ROSLINDALE, Mass. - At 8:25 p.m. on Monday, less than nine hours after his inauguration, President Donald J. Trump signed an Executive Order withdrawing the United States from the abortion-promoting United Nations agency, the World Health Organization.
WHO lists abortion among "essential healthcare services," characterizes laws which prohibit or restrict abortion as discriminatory human rights violations, and calls for the expansion of abortion through changes in national laws.
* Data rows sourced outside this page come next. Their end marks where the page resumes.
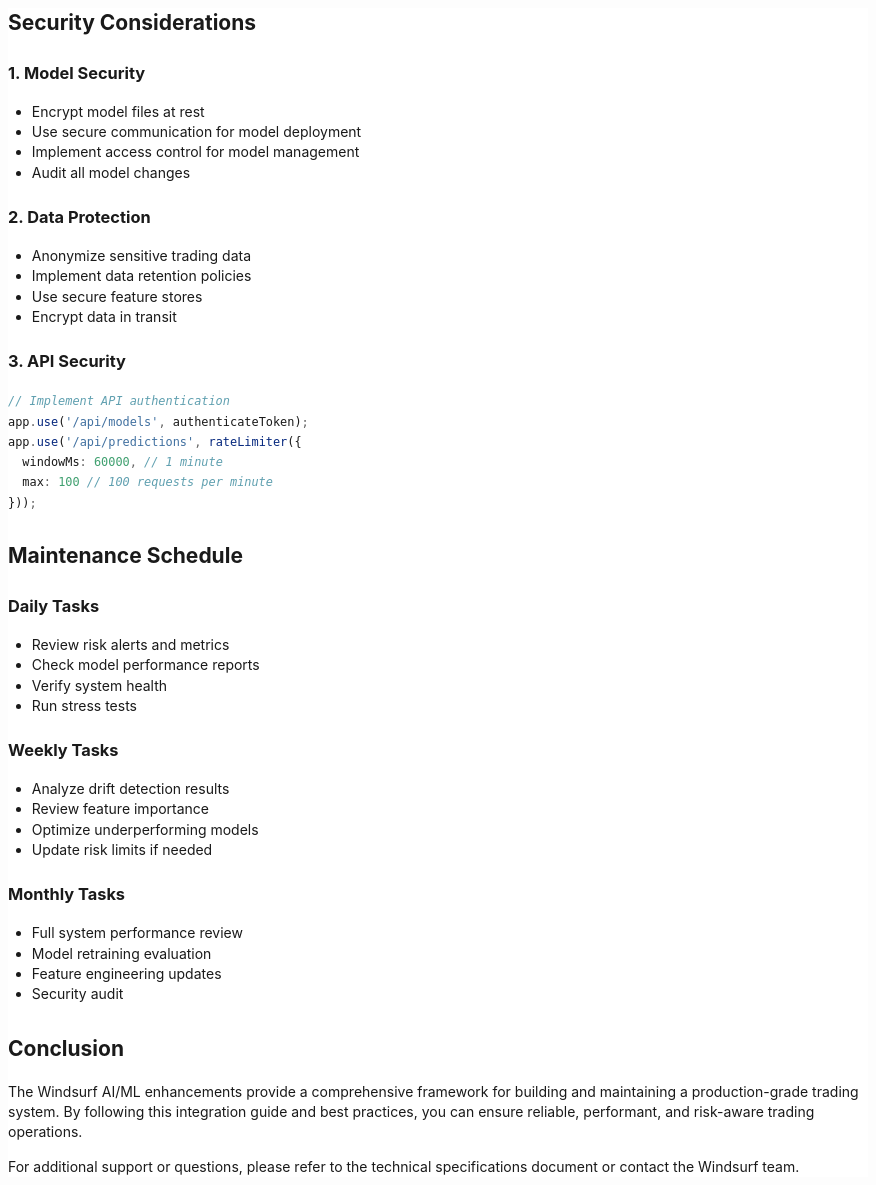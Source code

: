 ## Security Considerations

### 1. Model Security
- Encrypt model files at rest
- Use secure communication for model deployment
- Implement access control for model management
- Audit all model changes

### 2. Data Protection
- Anonymize sensitive trading data
- Implement data retention policies
- Use secure feature stores
- Encrypt data in transit

### 3. API Security
```typescript
// Implement API authentication
app.use('/api/models', authenticateToken);
app.use('/api/predictions', rateLimiter({
  windowMs: 60000, // 1 minute
  max: 100 // 100 requests per minute
}));
```

## Maintenance Schedule

### Daily Tasks
- Review risk alerts and metrics
- Check model performance reports
- Verify system health
- Run stress tests

### Weekly Tasks
- Analyze drift detection results
- Review feature importance
- Optimize underperforming models
- Update risk limits if needed

### Monthly Tasks
- Full system performance review
- Model retraining evaluation
- Feature engineering updates
- Security audit

## Conclusion

The Windsurf AI/ML enhancements provide a comprehensive framework for building and maintaining a production-grade trading system. By following this integration guide and best practices, you can ensure reliable, performant, and risk-aware trading operations.

For additional support or questions, please refer to the technical specifications document or contact the Windsurf team.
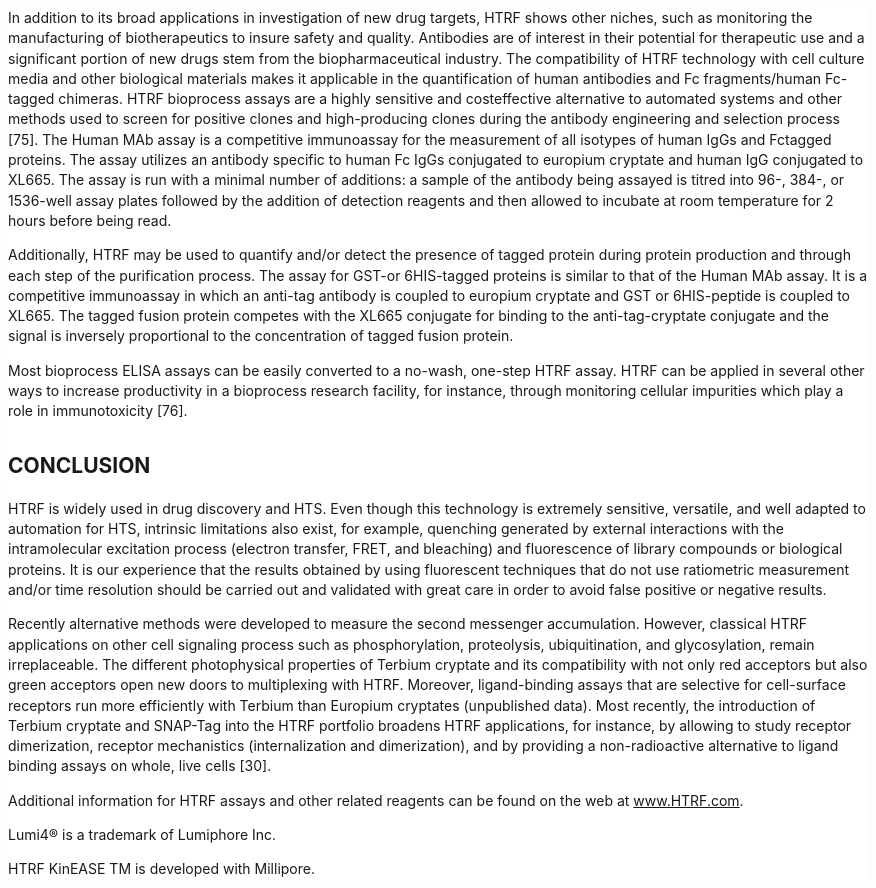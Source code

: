 In addition to its broad applications in investigation of new drug targets, HTRF shows other niches, such as monitoring the manufacturing of biotherapeutics to insure safety and quality. Antibodies are of interest in their potential for therapeutic use and a significant portion of new drugs stem from the biopharmaceutical industry. The compatibility of HTRF technology with cell culture media and other biological materials makes it applicable in the quantification of human antibodies and Fc fragments/human Fc-tagged chimeras. HTRF bioprocess assays are a highly sensitive and costeffective alternative to automated systems and other methods used to screen for positive clones and high-producing clones during the antibody engineering and selection process [75]. The Human MAb assay is a competitive immunoassay for the measurement of all isotypes of human IgGs and Fctagged proteins. The assay utilizes an antibody specific to human Fc IgGs conjugated to europium cryptate and human IgG conjugated to XL665. The assay is run with a minimal number of additions: a sample of the antibody being assayed is titred into 96-, 384-, or 1536-well assay plates followed by the addition of detection reagents and then allowed to incubate at room temperature for 2 hours before being read.

Additionally, HTRF may be used to quantify and/or detect the presence of tagged protein during protein production and through each step of the purification process. The assay for GST-or 6HIS-tagged proteins is similar to that of the Human MAb assay. It is a competitive immunoassay in which an anti-tag antibody is coupled to europium cryptate and GST or 6HIS-peptide is coupled to XL665. The tagged fusion protein competes with the XL665 conjugate for binding to the anti-tag-cryptate conjugate and the signal is inversely proportional to the concentration of tagged fusion protein.

Most bioprocess ELISA assays can be easily converted to a no-wash, one-step HTRF assay. HTRF can be applied in several other ways to increase productivity in a bioprocess research facility, for instance, through monitoring cellular impurities which play a role in immunotoxicity [76].


## CONCLUSION

HTRF is widely used in drug discovery and HTS. Even though this technology is extremely sensitive, versatile, and well adapted to automation for HTS, intrinsic limitations also exist, for example, quenching generated by external interactions with the intramolecular excitation process (electron transfer, FRET, and bleaching) and fluorescence of library compounds or biological proteins. It is our experience that the results obtained by using fluorescent techniques that do not use ratiometric measurement and/or time resolution should be carried out and validated with great care in order to avoid false positive or negative results.

Recently alternative methods were developed to measure the second messenger accumulation. However, classical HTRF applications on other cell signaling process such as phosphorylation, proteolysis, ubiquitination, and glycosylation, remain irreplaceable. The different photophysical properties of Terbium cryptate and its compatibility with not only red acceptors but also green acceptors open new doors to multiplexing with HTRF. Moreover, ligand-binding assays that are selective for cell-surface receptors run more efficiently with Terbium than Europium cryptates (unpublished data). Most recently, the introduction of Terbium cryptate and SNAP-Tag into the HTRF portfolio broadens HTRF applications, for instance, by allowing to study receptor dimerization, receptor mechanistics (internalization and dimerization), and by providing a non-radioactive alternative to ligand binding assays on whole, live cells [30].

Additional information for HTRF assays and other related reagents can be found on the web at www.HTRF.com.

Lumi4® is a trademark of Lumiphore Inc.

HTRF KinEASE TM is developed with Millipore.
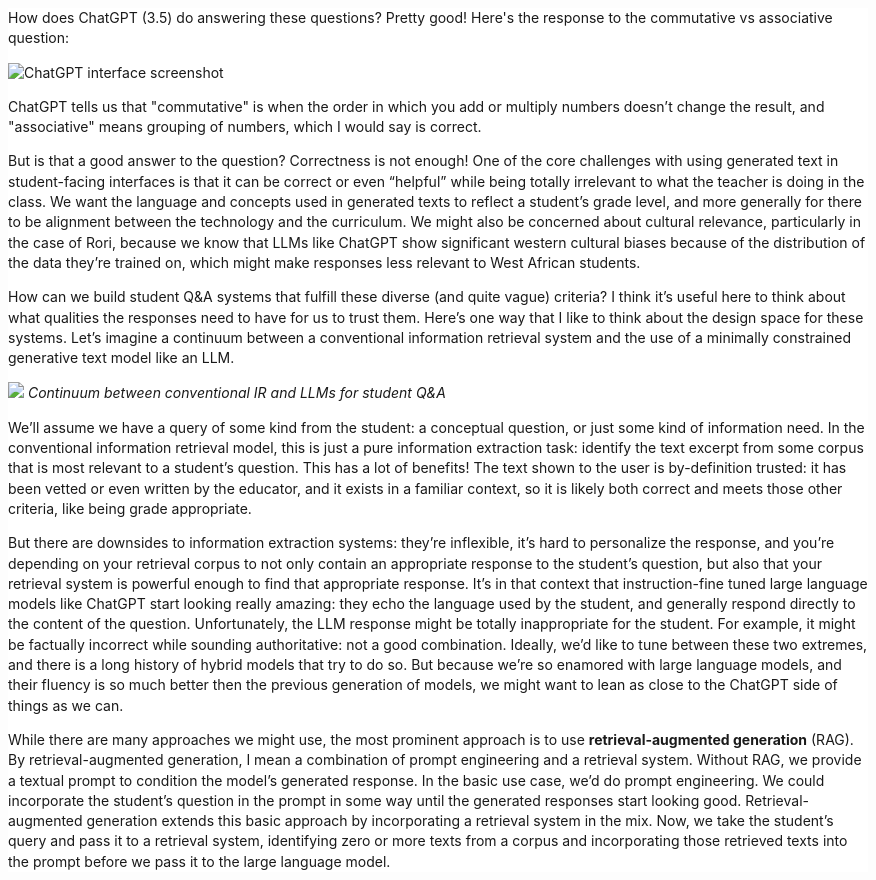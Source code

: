 How does ChatGPT (3.5) do answering these questions? Pretty good!
Here's the response to the commutative vs associative question:

![ChatGPT interface screenshot](/images/rag-for-math-qa/base_chatgpt_response.png)

ChatGPT tells us that "commutative" is when the order in which you add or multiply numbers doesn’t change the result, and "associative" means grouping of numbers, which I would say is correct.

But is that a good answer to the question?
Correctness is not enough!
One of the core challenges with using generated text in student-facing interfaces is that it can be correct or even “helpful” while being totally irrelevant to what the teacher is doing in the class.
We want the language and concepts used in generated texts to reflect a student’s grade level, and more generally for there to be alignment between the technology and the curriculum.
We might also be concerned about cultural relevance, particularly in the case of Rori, because we know that LLMs like ChatGPT show significant western cultural biases because of the distribution of the data they’re trained on, which might make responses less relevant to West African students. 

How can we build student Q&A systems that fulfill these diverse (and quite vague) criteria?
I think it’s useful here to think about what qualities the responses need to have for us to trust them.
Here’s one way that I like to think about the design space for these systems.
Let’s imagine a continuum between a conventional information retrieval system and the use of a minimally constrained generative text model like an LLM.

![](/images/rag-for-math-qa/continuum.png)
*Continuum between conventional IR and LLMs for student Q&A*

We’ll assume we have a query of some kind from the student: a conceptual question, or just some kind of information need.
In the conventional information retrieval model, this is just a pure information extraction task: identify the text excerpt from some corpus that is most relevant to a student’s question.
This has a lot of benefits! The text shown to the user is by-definition trusted: it has been vetted or even written by the educator, and it exists in a familiar context, so it is likely both correct and meets those other criteria, like being grade appropriate.

But there are downsides to information extraction systems: they’re inflexible, it’s hard to personalize the response, and you’re depending on your retrieval corpus to not only contain an appropriate response to the student’s question, but also that your retrieval system is powerful enough to find that appropriate response.
It’s in that context that instruction-fine tuned large language models like ChatGPT start looking really amazing: they echo the language used by the student, and generally respond directly to the content of the question.
Unfortunately, the LLM response might be totally inappropriate for the student. For example, it might be factually incorrect while sounding authoritative: not a good combination.
Ideally, we’d like to tune between these two extremes, and there is a long history of hybrid models that try to do so.
But because we’re so enamored with large language models, and their fluency is so much better then the previous generation of models, we might want to lean as close to the ChatGPT side of things as we can.

While there are many approaches we might use, the most prominent approach is to use **retrieval-augmented generation** (RAG).
By retrieval-augmented generation, I mean a combination of prompt engineering and a retrieval system.
Without RAG, we provide a textual prompt to condition the model’s generated response.
In the basic use case, we’d do prompt engineering.
We could incorporate the student’s question in the prompt in some way until the generated responses start looking good.
Retrieval-augmented generation extends this basic approach by incorporating a retrieval system in the mix.
Now, we take the student’s query and pass it to a retrieval system, identifying zero or more texts from a corpus and incorporating those retrieved texts into the prompt before we pass it to the large language model.
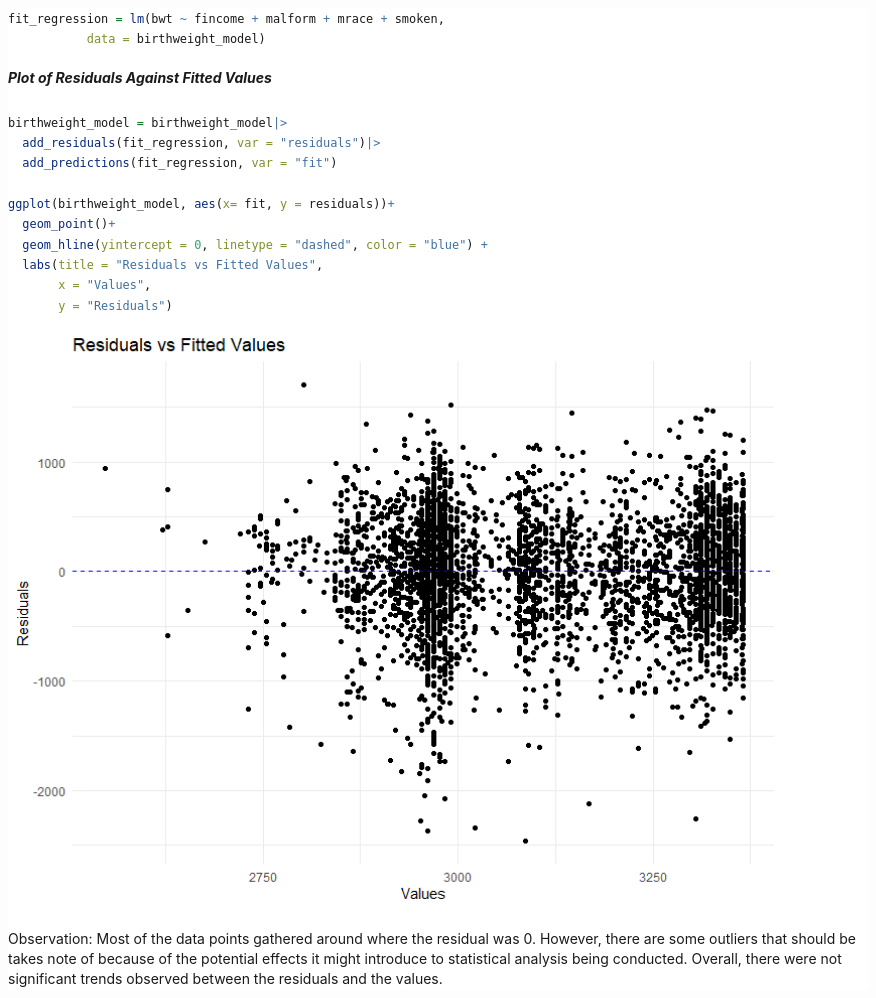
 ``` r
fit_regression = lm(bwt ~ fincome + malform + mrace + smoken,
           data = birthweight_model)
```

##### Plot of Residuals Against Fitted Values

``` r
birthweight_model = birthweight_model|>
  add_residuals(fit_regression, var = "residuals")|>
  add_predictions(fit_regression, var = "fit")

ggplot(birthweight_model, aes(x= fit, y = residuals))+
  geom_point()+
  geom_hline(yintercept = 0, linetype = "dashed", color = "blue") +
  labs(title = "Residuals vs Fitted Values",
       x = "Values",
       y = "Residuals")
```

<img src="HW6_files/figure-gfm/unnamed-chunk-17-1.png" width="90%" />

Observation: Most of the data points gathered around where the residual
was 0. However, there are some outliers that should be takes note of
because of the potential effects it might introduce to statistical
analysis being conducted. Overall, there were not significant trends
observed between the residuals and the values.
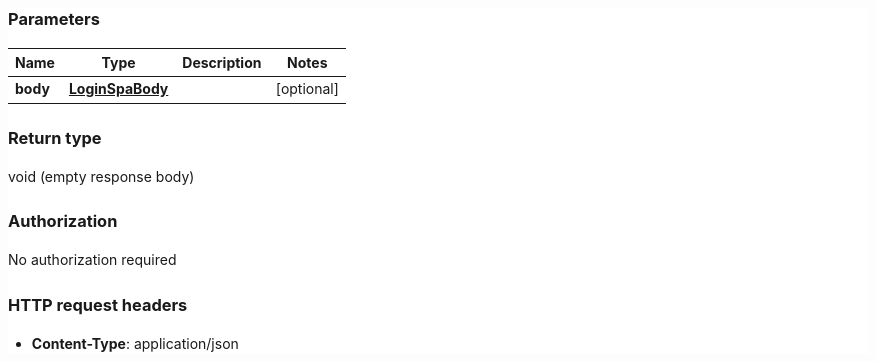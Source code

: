 
### Parameters

Name | Type | Description  | Notes
------------- | ------------- | ------------- | -------------
 **body** | [**LoginSpaBody**](LoginSpaBody.md)|  | [optional] 

### Return type

void (empty response body)

### Authorization

No authorization required

### HTTP request headers

 - **Content-Type**: application/json
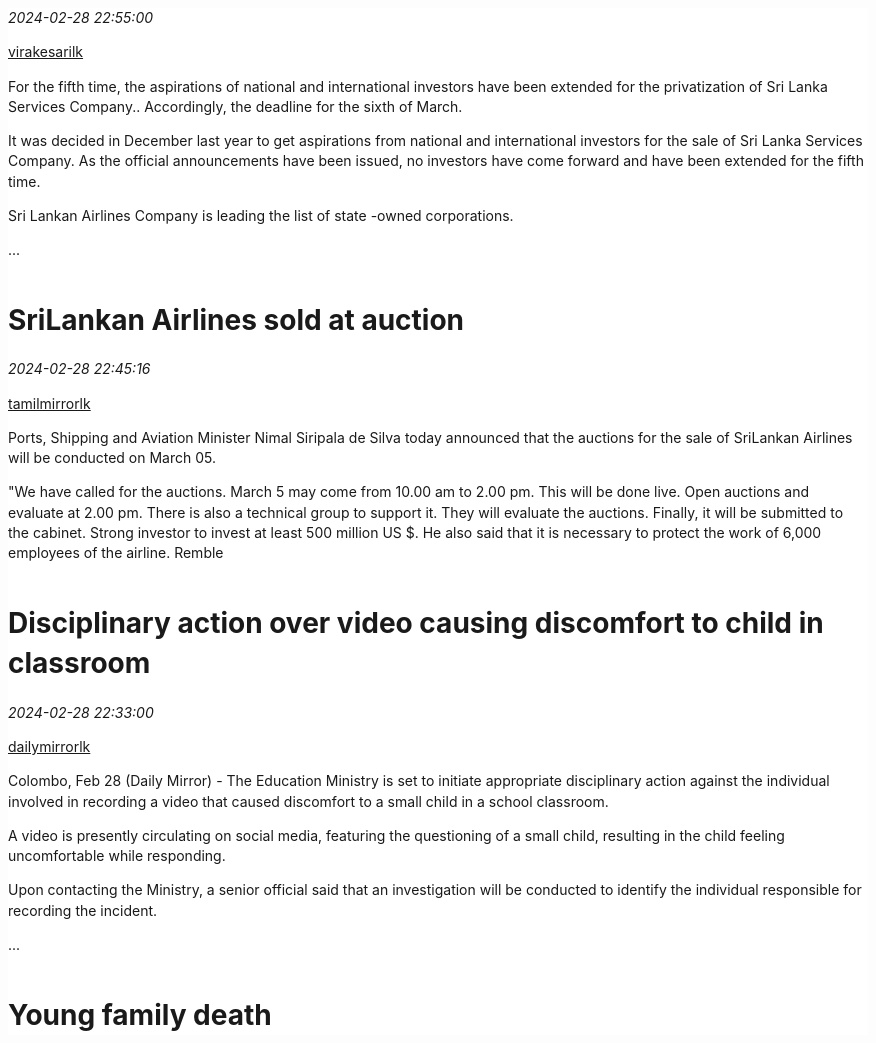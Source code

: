 *2024-02-28 22:55:00*

[virakesarilk](https://www.virakesari.lk/article/177552)

For the fifth time, the aspirations of national and international investors have been extended for the privatization of Sri Lanka Services Company.. Accordingly, the deadline for the sixth of March.

It was decided in December last year to get aspirations from national and international investors for the sale of Sri Lanka Services Company. As the official announcements have been issued, no investors have come forward and have been extended for the fifth time.

Sri Lankan Airlines Company is leading the list of state -owned corporations.

...



# SriLankan Airlines sold at auction

*2024-02-28 22:45:16*

[tamilmirrorlk](https://www.tamilmirror.lk/செய்திகள்/ஏலத்தில்-விற்கப்படும்-ஸ்ரீலங்கன்-எயார்லைன்ஸ்/175-333961)

Ports, Shipping and Aviation Minister Nimal Siripala de Silva today announced that the auctions for the sale of SriLankan Airlines will be conducted on March 05.

"We have called for the auctions. March 5 may come from 10.00 am to 2.00 pm. This will be done live. Open auctions and evaluate at 2.00 pm. There is also a technical group to support it. They will evaluate the auctions. Finally, it will be submitted to the cabinet. Strong investor to invest at least 500 million US $. He also said that it is necessary to protect the work of 6,000 employees of the airline. Remble



# Disciplinary action over video causing discomfort to child in classroom

*2024-02-28 22:33:00*

[dailymirrorlk](https://www.dailymirror.lk/breaking-news/Disciplinary-action-over-video-causing-discomfort-to-child-in-classroom/108-277922)

Colombo, Feb 28 (Daily Mirror) - The Education Ministry is set to initiate appropriate disciplinary action against the individual involved in recording a video that caused discomfort to a small child in a school classroom.

A video is presently circulating on social media, featuring the questioning of a small child, resulting in the child feeling uncomfortable while responding.

Upon contacting the Ministry, a senior official said that an investigation will be conducted to identify the individual responsible for recording the incident.

...



# Young family death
The agency also promotes abortifacient contraception.
In July of 2020, in his first Administration, Donald Trump, announced the U.S. withdrawal from WHO, only to have his decision reversed by the Biden Administration in January of 2021.
Under Joe Biden, the United States became the largest single funding source for WHO, contributing $816 million to the organization ni FY2022.
The Catholic Action League of Massachusetts hailed President Trump's Executive Order, calling it "a victory for the right to life, a defeat for the transnational abortion industry, and a vindication of the conscience rights of pro-life American taxpayers, who have been forced, against their sincerely held moral and religious beliefs, to subsidize the UN promoted expansion of abortion in the Third World."
Catholic Action League Executive Director C. J. Doyle hailed Trump's decision.
"President Trump's day one Executive Order sends a reassuring message to supporters of the right to life, who have been justly apprehensive about the direction of a second Trump Administration, since the removal of explicit pro-life language from the Republican Natonal Platform last July, and the President's assertion, in April of 2024, that abortion is now a state issue.
In his first Administration, President Trump also withdrew from and defunded two other UN agencies that promoted abortion; the United Ntons Fund for Population Activities and the United Nations educational scientific and Cultural Organization.